Daniel made a sound like humf. “We’ll wait outside for the women,” he said, and then turned to his wife. “But don’t you be long. We have work to do tomorrow.”
It went that way for several nights. The Acosta men sat on the ground outside the door while their womenfolk studied under the lantern. Nancy was very bright and quickly caught up with Luis and Veronica. Her mother-in-law, Dunia, despite her determination, was having trouble making out any words.
One afternoon, Veronica suggested that I leave the washing for her to finish and go and give Dunia a private lesson. I hesitated, but she urged me to help her neighbor, and so I went.
“Do you know why my son relented and let Nancy and me join the lessons?” Dunia asked me that afternoon.
“No, but I’m very glad he did.”
She laughed. “I live with two stubborn men, but Nancy knows how to handle them. When Daniel refused to let her go to the lessons, she packed her clothes and went home to her mother’s house. When Daniel went to bring her home, she said she would not return unless he allowed the two of us to come to your class.

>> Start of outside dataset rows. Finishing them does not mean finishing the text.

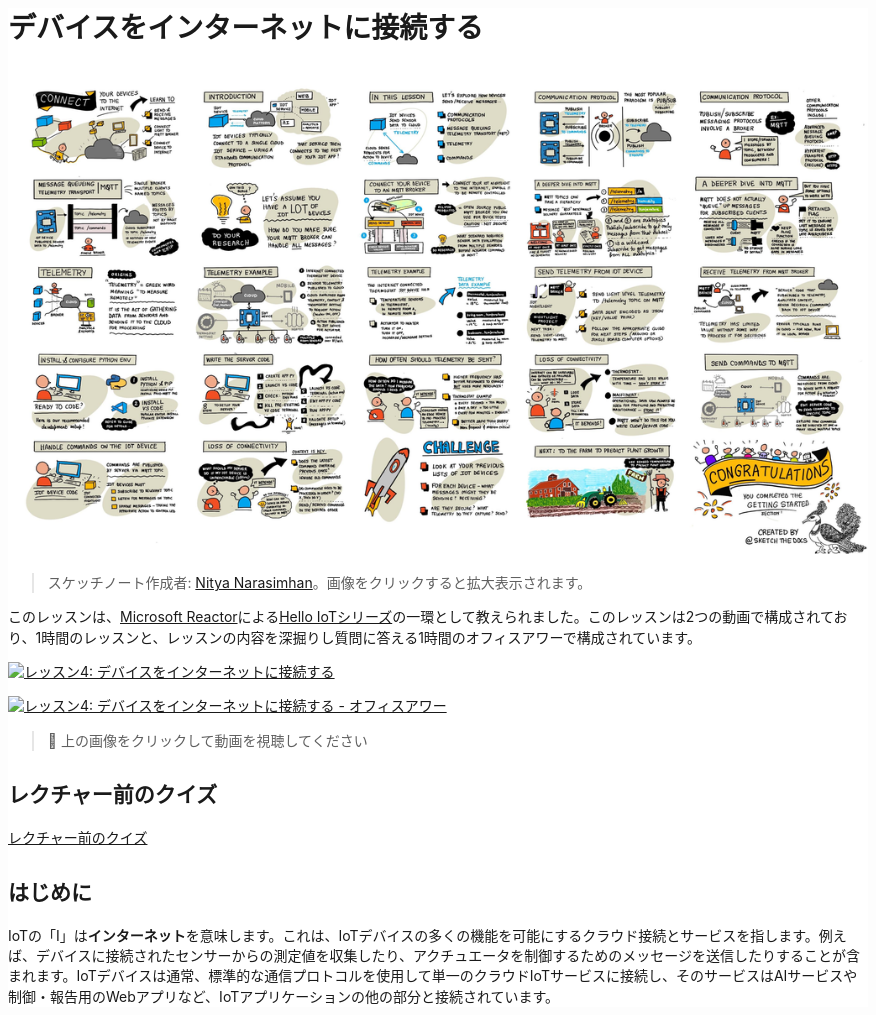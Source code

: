 
# デバイスをインターネットに接続する

![このレッスンの概要を示すスケッチノート](../../../../../translated_images/lesson-4.7344e074ea68fa545fd320b12dce36d72dd62d28c3b4596cb26cf315f434b98f.ja.jpg)

> スケッチノート作成者: [Nitya Narasimhan](https://github.com/nitya)。画像をクリックすると拡大表示されます。

このレッスンは、[Microsoft Reactor](https://developer.microsoft.com/reactor/?WT.mc_id=academic-17441-jabenn)による[Hello IoTシリーズ](https://youtube.com/playlist?list=PLmsFUfdnGr3xRts0TIwyaHyQuHaNQcb6-)の一環として教えられました。このレッスンは2つの動画で構成されており、1時間のレッスンと、レッスンの内容を深掘りし質問に答える1時間のオフィスアワーで構成されています。

[![レッスン4: デバイスをインターネットに接続する](https://img.youtube.com/vi/O4dd172mZhs/0.jpg)](https://youtu.be/O4dd172mZhs)

[![レッスン4: デバイスをインターネットに接続する - オフィスアワー](https://img.youtube.com/vi/j-cVCzRDE2Q/0.jpg)](https://youtu.be/j-cVCzRDE2Q)

> 🎥 上の画像をクリックして動画を視聴してください

## レクチャー前のクイズ

[レクチャー前のクイズ](https://black-meadow-040d15503.1.azurestaticapps.net/quiz/7)

## はじめに

IoTの「I」は**インターネット**を意味します。これは、IoTデバイスの多くの機能を可能にするクラウド接続とサービスを指します。例えば、デバイスに接続されたセンサーからの測定値を収集したり、アクチュエータを制御するためのメッセージを送信したりすることが含まれます。IoTデバイスは通常、標準的な通信プロトコルを使用して単一のクラウドIoTサービスに接続し、そのサービスはAIサービスや制御・報告用のWebアプリなど、IoTアプリケーションの他の部分と接続されています。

She was not going to give her child two ignorant parents. You see, she will be having Daniel’s first child in November, and the thought that his child would not be born in his own home was too much for my son to bear, so he agreed.” She snorted. “Macho men. If only I had been as clever as my daughter-in-law when I was a young bride.”
It was also at that private lesson that I realized that Dunia had trouble reading because, although she could often make out the words I wrote up on the slate, the small letters in the workbook were for her simply blurs on the page.
When I told Lilian the next Sunday about the problem, she said, “The eye doctor will be coming to our area soon. Señora Acosta should get an examination.”
When the doctor came, Joaquin accompanied his wife to the examination, and it tu
rned out they both needed glasses. Oh, how proud they were of their new government-issued glasses.
“I can see a bird in that tree!” Dunia cried.
“Humf,” said Joaquin. “I can see a mosquito.”